Tuesday, April 22, 2014

Theodore Waitt: Finding Purpose in All Things Electric

Theodore "Ted" Waitt is the co-founder and former CEO and chairman of Gateway, Inc., helping revolutionize how people used technology by pioneering the use of direct marketing in selling personal computers. Dubbed a maverick by various business publications, Waitt has moved on to start different enterprises after Gateway, Inc., including the Waitt Foundation, Waitt Institute for Violence Prevention, the Waitt Institute, and the wholly-owned private investment company with wide-ranging interests, Avalon Capital Group, Inc.

Through the foundation, Waitt was able to become one of the 50 most generous philanthropists in America, a distinction credited from a list released by Business Week.
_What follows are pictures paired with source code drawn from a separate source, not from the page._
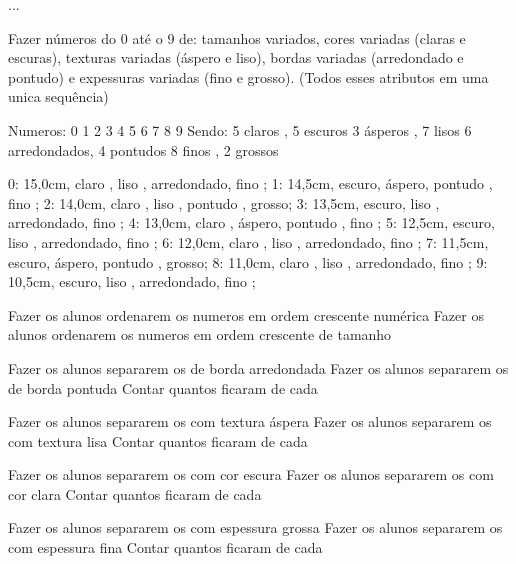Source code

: \documentclass{SchoolBook}
\begin{document}
    \begin{day}{...}
        
    
        Fazer números do 0 até o 9 de: tamanhos variados, cores variadas (claras e escuras), texturas variadas (áspero e liso), bordas variadas (arredondado e pontudo) e expessuras variadas (fino e grosso).
        (Todos esses atributos em uma unica sequência)
        
        Numeros: 0 1 2 3 4 5 6 7 8 9
        Sendo:
            5 claros      , 5 escuros
            3 ásperos     , 7 lisos
            6 arredondados, 4 pontudos
            8 finos       , 2 grossos
            
            0: 15,0cm, claro , liso  , arredondado, fino  ;
            1: 14,5cm, escuro, áspero, pontudo    , fino  ;
            2: 14,0cm, claro , liso  , pontudo    , grosso;
            3: 13,5cm, escuro, liso  , arredondado, fino  ;
            4: 13,0cm, claro , áspero, pontudo    , fino  ;
            5: 12,5cm, escuro, liso  , arredondado, fino  ;
            6: 12,0cm, claro , liso  , arredondado, fino  ;
            7: 11,5cm, escuro, áspero, pontudo    , grosso;
            8: 11,0cm, claro , liso  , arredondado, fino  ;
            9: 10,5cm, escuro, liso  , arredondado, fino  ;
            
        Fazer os alunos ordenarem os numeros em ordem crescente numérica
        Fazer os alunos ordenarem os numeros em ordem crescente de tamanho
        
        Fazer os alunos separarem os de borda arredondada
        Fazer os alunos separarem os de borda pontuda
        Contar quantos ficaram de cada
        
        Fazer os alunos separarem os com textura áspera
        Fazer os alunos separarem os com textura lisa
        Contar quantos ficaram de cada
        
        Fazer os alunos separarem os com cor escura
        Fazer os alunos separarem os com cor clara
        Contar quantos ficaram de cada
        
        Fazer os alunos separarem os com espessura grossa
        Fazer os alunos separarem os com espessura fina
        Contar quantos ficaram de cada
        
    \end{day}
\end{document}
He was also the chairman for the Family Violence Prevention Fund's Founding Fathers campaign and currently serves as a member of the Council of Advisors and the Board of Trustees of the National Geographic Society while also the vice-chairman for the Salk Institute for Biological Studies Board of Trustees.

Ted Waitt was born in Sioux City in Iowa in 1963, the son of a fourth-generation cattleman. He went to the Universities of Iowa and Colorado and worked for nine months in the PC industry back in Des Moines, Iowa. In 1985, Waitt and Mike Hammond co-founded Gateway while on the Waitt family farm. With $10,000 from a loan Waitt's grandfather secured, the two grew Gateway from the ground up, turning an idea born in a barn into a Fortune 500 company.

As the years passed, Waitt collected a number of accolades, including: the Young Entrepreneur of the Year Award given by the US Small Business Association; two Ernst and Young Entrepreneur of the Year awards; a Ten Outstanding Young Americans award from the US Junior Chamber of Commerce, and a Marketing Computers Marketer of the Year. He also as an Honorary Doctorate in Science from the University of South Dakota and was appointed by Congress to participate in the Advisory Commission on Electronic Commerce.